Options to Address Approaching Transportation Funding Gap

In light of the above forecasted trend, the Legislature likely will want to start planning and weighing various options to address the anticipated drop in state transportation revenues over the coming decades. This section provides an overview of the key criteria the Legislature could use in considering alternative transportation funding approaches, as well as a discussion of some of the key options—including associated trade‑offs—for addressing the forthcoming funding gap.

Key Considerations for Weighing Various Options.

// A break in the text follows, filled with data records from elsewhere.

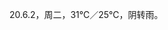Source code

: <link href="../../css/style.css" rel="stylesheet" type="text/css" />

<span class="fzzy">20.6.2，周二，31℃／25℃，阴转雨。

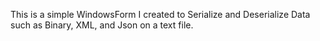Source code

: This is a simple WindowsForm I created to Serialize and Deserialize Data such as Binary, XML, and Json on a text file.
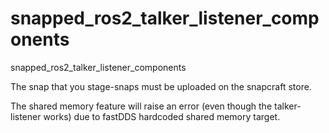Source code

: # snapped_ros2_talker_listener_components
snapped_ros2_talker_listener_components

The snap that you stage-snaps must be uploaded on the snapcraft store.

The shared memory feature will raise an error (even though the talker-listener works) due to fastDDS hardcoded shared memory target.

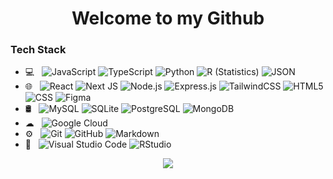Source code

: <h1 align="center">Welcome to my Github</h1>

<h3>Tech Stack</h3>

- 💻 &nbsp;
  ![JavaScript](https://img.shields.io/badge/-Javascript-333333?style=flat&logo=javascript&logoColor=%23F7DF1E)
  ![TypeScript](https://img.shields.io/badge/-Typescript-333333?style=flat&logo=typescript)
  ![Python](https://img.shields.io/badge/-Python-333333?style=flat&logo=python)
  ![R (Statistics)](https://img.shields.io/badge/-R-333333?style=flat&logo=R&logoColor=276DC3)
  ![JSON](https://img.shields.io/badge/-JSON-333333?style=flat&logo=Json)
- 🌐 &nbsp;
  ![React](https://img.shields.io/badge/-ReactJS-333333?style=flat&logo=react)
  ![Next JS](https://img.shields.io/badge/NextJS-333333?style=flat&logo=next.js)
  ![Node.js](https://img.shields.io/badge/-NodeJS-333333?style=flat&logo=node.js)
  ![Express.js](https://img.shields.io/badge/ExpressJS-333333?style=flat&logo=express)
  ![TailwindCSS](https://img.shields.io/badge/TailwindCSS-333333?style=flat&logo=tailwind-css)
  ![HTML5](https://img.shields.io/badge/-HTML5-333333?style=flat&logo=HTML5)
  ![CSS](https://img.shields.io/badge/-CSS-333333?style=flat&logo=CSS3&logoColor=1572B6)
  ![Figma](https://img.shields.io/badge/Figma-333333?style=flat&logo=figma)
- 🛢 &nbsp;
  ![MySQL](https://img.shields.io/badge/-MySQL-333333?style=flat&logo=mysql)
  ![SQLite](https://img.shields.io/badge/SQLite-333333?style=flat&logo=sqlite)
  ![PostgreSQL](https://img.shields.io/badge/PostgreSQL-333333?style=flat&logo=Postgresql)
  ![MongoDB](https://img.shields.io/badge/MongoDB-333333?style=flat&logo=mongodb)
- ☁ &nbsp;
  ![Google Cloud](https://img.shields.io/badge/-GoogleCloud-333333?style=flat&logo=google-cloud)
- ⚙️ &nbsp;
  ![Git](https://img.shields.io/badge/-Git-333333?style=flat&logo=git)
  ![GitHub](https://img.shields.io/badge/-GitHub-333333?style=flat&logo=github)
  ![Markdown](https://img.shields.io/badge/-Markdown-333333?style=flat&logo=markdown)
- 🔧 &nbsp;
  ![Visual Studio Code](https://img.shields.io/badge/-Visual%20Studio%20Code-333333?style=flat&logo=visual-studio-code&logoColor=007ACC)
  ![RStudio](https://img.shields.io/badge/-RStudio-333333?style=flat&logo=rstudio)
  
 
<p align="center">
  <img src="https://readme-typing-svg.herokuapp.com?font=Jost&duration=4000&pause=1000&color=58A6FF&width=200&lines=Full+Stack+Developer"> 
</p>
  
<!--
**Jacob-Clayton/Jacob-Clayton** is a ✨ _special_ ✨ repository because its `README.md` (this file) appears on your GitHub profile.
-->
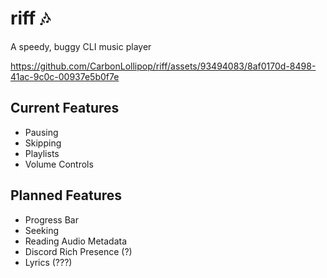 # riff 🎶
A speedy, buggy CLI music player

https://github.com/CarbonLollipop/riff/assets/93494083/8af0170d-8498-41ac-9c0c-00937e5b0f7e

## Current Features
- Pausing
- Skipping
- Playlists
- Volume Controls

## Planned Features
- Progress Bar
- Seeking
- Reading Audio Metadata
- Discord Rich Presence (?)
- Lyrics (???)
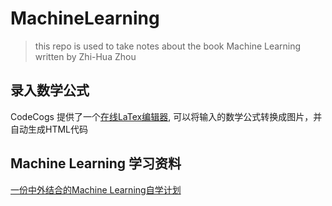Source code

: # MachineLearning
> this repo is used to take notes about the book Machine Learning written by Zhi-Hua Zhou
## 录入数学公式
CodeCogs 提供了一个[在线LaTex编辑器](https://www.codecogs.com/latex/eqneditor.php), 可以将输入的数学公式转换成图片，并自动生成HTML代码
## Machine Learning 学习资料
[一份中外结合的Machine Learning自学计划](https://blog.csdn.net/sqc3375177/article/details/79641171)
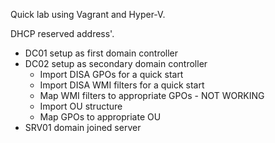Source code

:Quick lab using Vagrant and Hyper-V.

DHCP reserved address'.

<ul>
  <li>DC01 setup as first domain controller
  <li>DC02 setup as secondary domain controller
    <ul>
      <li>Import DISA GPOs for a quick start
      <li>Import DISA WMI filters for a quick start
      <li>Map WMI filters to appropriate GPOs - NOT WORKING
      <li>Import OU structure
      <li>Map GPOs to appropriate OU
    </ul>
  <li>SRV01 domain joined server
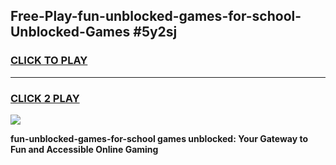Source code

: 
## Free-Play-fun-unblocked-games-for-school-Unblocked-Games #5y2sj
<h3>
<a href="https://news.freeplayer.one?title=fun-unblocked-games-for-school&ref=8M">CLICK TO PLAY</a></h3>
<hr>

<h3>
<a href="https://news.freeplayer.one?title=fun-unblocked-games-for-school&ref=8M">CLICK 2 PLAY</a>
  
</h3>

<a href="https://news.freeplayer.one?title=fun-unblocked-games-for-school&ref=8M"><img src="https://clearcache.store/games.png"></a>


**fun-unblocked-games-for-school games unblocked: Your Gateway to Fun and Accessible Online Gaming**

We identify four key criteria the Legislature can use to help guide its evaluation of options for addressing declining state transportation revenues:

  • “User‑Pays” Principle. Are the costs of maintaining and improving the state’s transportation system paid by those who use and benefit from the system?
  • Equity. How are the impacts distributed amongst various groups, such as by income level and/or geography?
  • Ease of Implementation. Are there significant state costs associated with implementation? How complicated would the option be to implement for the state and the public?
  • Revenue Stability and Sustainability. Are the additional revenues sustainable over the long run? Does this option address the structural fuel tax funding shortfall resulting from increasing fuel efficiency and ZEV adoption?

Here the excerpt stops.